HOW – Through the alleged swapping of EVM units after voting; through manipulation of the microcontroller “burnt memory”; through discrepancies in EVM serial numbers reported in statutory Form 17C; through anomalous battery charge levels contradictory to standard usage; and through the opaque handling of EVMs between polling and counting.

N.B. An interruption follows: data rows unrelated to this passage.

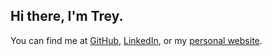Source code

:## Hi there, I'm Trey.

You can find me at [GitHub](https://github.com/bigbadloser/), [LinkedIn](https://www.linkedin.com/in/trey-gaulin-8b821421b/), or my [personal website](https://bigbadloser.github.io/). 
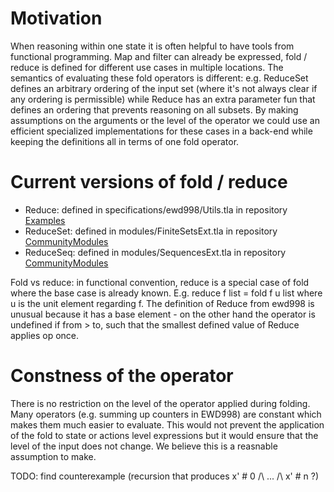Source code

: Motivation
==========

When reasoning within one state it is often helpful to have tools from
functional programming. Map and filter can already be expressed, fold / reduce
is defined for different use cases in multiple locations. The semantics of
evaluating these fold operators is different: e.g. ReduceSet defines an arbitrary ordering
of the input set (where it's not always clear if any ordering is permissible) while Reduce has an extra parameter fun that
defines an ordering that prevents reasoning on all subsets. By making assumptions
on the arguments or the level of the operator we could use an efficient
specialized implementations for these cases in a back-end while keeping
the definitions all in terms of one fold operator.

Current versions of fold / reduce
=================================

* Reduce: defined in specifications/ewd998/Utils.tla
          in repository [Examples](https://github.com/tlaplus/Examples)
* ReduceSet: defined in modules/FiniteSetsExt.tla
          in repository [CommunityModules](https://github.com/tlaplus/CommunityModules)
* ReduceSeq: defined in modules/SequencesExt.tla
          in repository [CommunityModules](https://github.com/tlaplus/CommunityModules)

Fold vs reduce: in functional convention, reduce is a special case of fold where 
    the base case is already known. E.g. reduce f list = fold f u list where u
    is the unit element regarding f. The definition of Reduce from ewd998 is
    unusual because it has a base element - on the other hand the operator is
    undefined if from > to, such that the smallest defined value of Reduce applies
    op once.

Constness of the operator
========================

There is no restriction on the level of the operator applied during folding.
Many operators (e.g. summing up counters in EWD998) are constant which makes
them much easier to evaluate. This would not prevent the application of the fold
to state or actions level expressions but it would ensure that the level of the
input does not change. We believe this is a reasnable assumption to make.

TODO: find counterexample (recursion that produces x' # 0 /\ ... /\ x' # n ?)

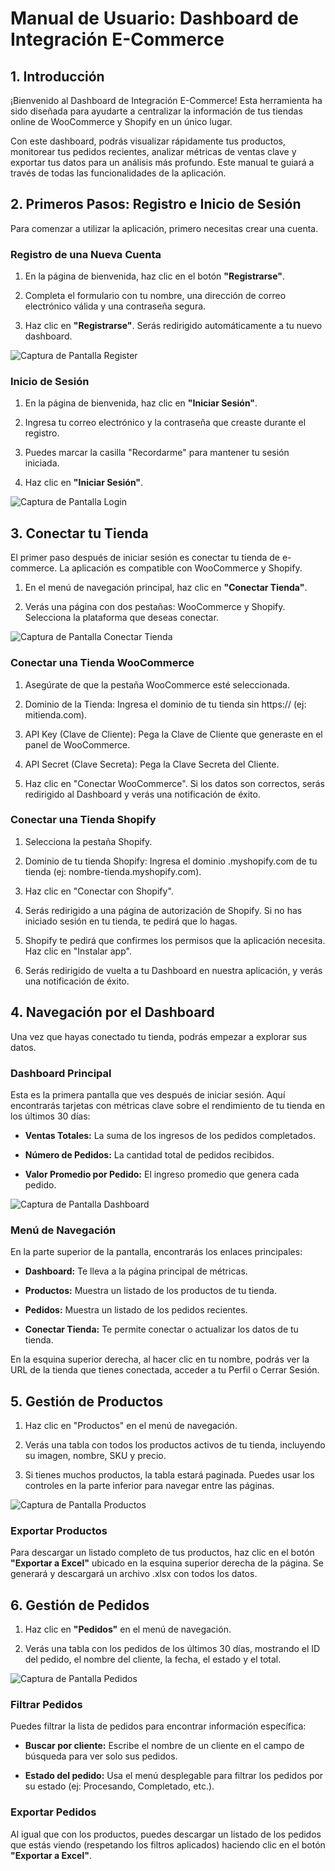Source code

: # Manual de Usuario: Dashboard de Integración E-Commerce

## 1. Introducción

¡Bienvenido al Dashboard de Integración E-Commerce! Esta herramienta ha sido diseñada para ayudarte a centralizar la información de tus tiendas online de WooCommerce y Shopify en un único lugar.

Con este dashboard, podrás visualizar rápidamente tus productos, monitorear tus pedidos recientes, analizar métricas de ventas clave y exportar tus datos para un análisis más profundo. Este manual te guiará a través de todas las funcionalidades de la aplicación.

## 2. Primeros Pasos: Registro e Inicio de Sesión
Para comenzar a utilizar la aplicación, primero necesitas crear una cuenta.

### Registro de una Nueva Cuenta

1. En la página de bienvenida, haz clic en el botón **"Registrarse"**.

2. Completa el formulario con tu nombre, una dirección de correo electrónico válida y una contraseña segura.

3. Haz clic en **"Registrarse"**. Serás redirigido automáticamente a tu nuevo dashboard.

![Captura de Pantalla Register](./img/register.png)

### Inicio de Sesión

1. En la página de bienvenida, haz clic en **"Iniciar Sesión"**.

2. Ingresa tu correo electrónico y la contraseña que creaste durante el registro.

3. Puedes marcar la casilla "Recordarme" para mantener tu sesión iniciada.

4. Haz clic en **"Iniciar Sesión"**.

![Captura de Pantalla Login](./img/login.png)

## 3. Conectar tu Tienda

El primer paso después de iniciar sesión es conectar tu tienda de e-commerce. La aplicación es compatible con WooCommerce y Shopify.

1. En el menú de navegación principal, haz clic en **"Conectar Tienda"**.

2. Verás una página con dos pestañas: WooCommerce y Shopify. Selecciona la plataforma que deseas conectar.

![Captura de Pantalla Conectar Tienda](./img/conectar_woocommerce.png)

### Conectar una Tienda WooCommerce

1. Asegúrate de que la pestaña WooCommerce esté seleccionada.

2. Dominio de la Tienda: Ingresa el dominio de tu tienda sin https:// (ej: mitienda.com).

3. API Key (Clave de Cliente): Pega la Clave de Cliente que generaste en el panel de WooCommerce.

4. API Secret (Clave Secreta): Pega la Clave Secreta del Cliente.

4. Haz clic en "Conectar WooCommerce". Si los datos son correctos, serás redirigido al Dashboard y verás una notificación de éxito.

### Conectar una Tienda Shopify

1. Selecciona la pestaña Shopify.

2. Dominio de tu tienda Shopify: Ingresa el dominio .myshopify.com de tu tienda (ej: nombre-tienda.myshopify.com).

3. Haz clic en "Conectar con Shopify".

4. Serás redirigido a una página de autorización de Shopify. Si no has iniciado sesión en tu tienda, te pedirá que lo hagas.

5. Shopify te pedirá que confirmes los permisos que la aplicación necesita. Haz clic en "Instalar app".

6. Serás redirigido de vuelta a tu Dashboard en nuestra aplicación, y verás una notificación de éxito.

## 4. Navegación por el Dashboard
Una vez que hayas conectado tu tienda, podrás empezar a explorar sus datos.

### Dashboard Principal

Esta es la primera pantalla que ves después de iniciar sesión. Aquí encontrarás tarjetas con métricas clave sobre el rendimiento de tu tienda en los últimos 30 días:

- **Ventas Totales:** La suma de los ingresos de los pedidos completados.

- **Número de Pedidos:** La cantidad total de pedidos recibidos.

- **Valor Promedio por Pedido:** El ingreso promedio que genera cada pedido.

![Captura de Pantalla Dashboard](./img/dashboard_metricas.png)

### Menú de Navegación

En la parte superior de la pantalla, encontrarás los enlaces principales:

- **Dashboard:** Te lleva a la página principal de métricas.

- **Productos:** Muestra un listado de los productos de tu tienda.

- **Pedidos:** Muestra un listado de los pedidos recientes.

- **Conectar Tienda:** Te permite conectar o actualizar los datos de tu tienda.

En la esquina superior derecha, al hacer clic en tu nombre, podrás ver la URL de la tienda que tienes conectada, acceder a tu Perfil o Cerrar Sesión.

## 5. Gestión de Productos

1. Haz clic en "Productos" en el menú de navegación.

2. Verás una tabla con todos los productos activos de tu tienda, incluyendo su imagen, nombre, SKU y precio.

3. Si tienes muchos productos, la tabla estará paginada. Puedes usar los controles en la parte inferior para navegar entre las páginas.

![Captura de Pantalla Productos](./img/productos.png)

### Exportar Productos

Para descargar un listado completo de tus productos, haz clic en el botón **"Exportar a Excel"** ubicado en la esquina superior derecha de la página. Se generará y descargará un archivo .xlsx con todos los datos.

## 6. Gestión de Pedidos

1. Haz clic en **"Pedidos"** en el menú de navegación.

2. Verás una tabla con los pedidos de los últimos 30 días, mostrando el ID del pedido, el nombre del cliente, la fecha, el estado y el total.

![Captura de Pantalla Pedidos](./img/pedidos.png)

### Filtrar Pedidos

Puedes filtrar la lista de pedidos para encontrar información específica:

- **Buscar por cliente:** Escribe el nombre de un cliente en el campo de búsqueda para ver solo sus pedidos.

- **Estado del pedido:** Usa el menú desplegable para filtrar los pedidos por su estado (ej: Procesando, Completado, etc.).

### Exportar Pedidos

Al igual que con los productos, puedes descargar un listado de los pedidos que estás viendo (respetando los filtros aplicados) haciendo clic en el botón **"Exportar a Excel"**.
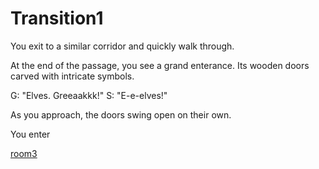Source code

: # Transition1

You exit to a similar corridor and quickly walk through.

At the end of the passage, you see a grand enterance. Its wooden doors carved with intricate symbols.

G: "Elves. Greeaakkk!"
S: "E-e-elves!"

As you approach, the doors swing open on their own.

You enter

[room3](room3.md)

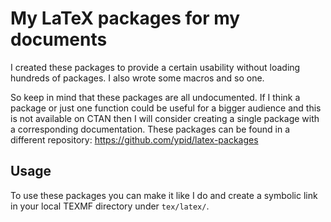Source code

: # My LaTeX packages for my documents

I created these packages to provide a certain usability without loading
hundreds of packages. I also wrote some macros and so one.

So keep in mind that these packages are all undocumented. If I think a package
or just one function could be useful for a bigger audience and this is not
available on CTAN then I will consider creating a single package with a
corresponding documentation. These packages can be found in a different
repository:
https://github.com/ypid/latex-packages

## Usage
To use these packages you can make it like I do and create a symbolic link in
your local TEXMF directory under `tex/latex/`.
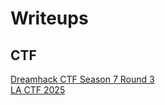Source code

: # Writeups

## CTF
[Dreamhack CTF Season 7 Round 3](https://vodanh1903.github.io/archives/Dreamhack-CTF-Season-7-Round-3/)<br>
[LA CTF 2025](https://vodanh1903.github.io/archives/LA-CTF-2025/)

SECTION 1: THE TECHNICAL ARCHITECTURE – HOW EVMS AND VVPAT WORK
1.1 Components of the EVM System
The Indian EVM system consists of three independent units:
| Component | Function | Security Features |
|---|---|---|
| Ballot Unit (BU) | Voter presses button next to candidate‘s name/symbol | Tamper-evident seals; unique serial number |
| Control Unit (CU) | Records votes; controls voting process; stored in strongroom after polling | Real-time clock; memory with write-once feature; battery backup |
| Voter Verifiable Paper Audit Trail (VVPAT) | Prints paper slip visible to voter for 7 seconds; slip drops into sealed box | Paper trail for physical verification |
1.2 How Votes Are Recorded
When a voter presses a button on the Ballot Unit:
-
The Control Unit registers the vote in its memory
-
The VVPAT unit prints a paper slip (showing candidate serial number, name, and symbol)
-
The voter views the slip through a transparent window for 7 seconds
-
The slip drops into a sealed compartment
-
The vote is recorded electronically
The paper slips are never given to the voter — they remain in the VVPAT machine‘s sealed box.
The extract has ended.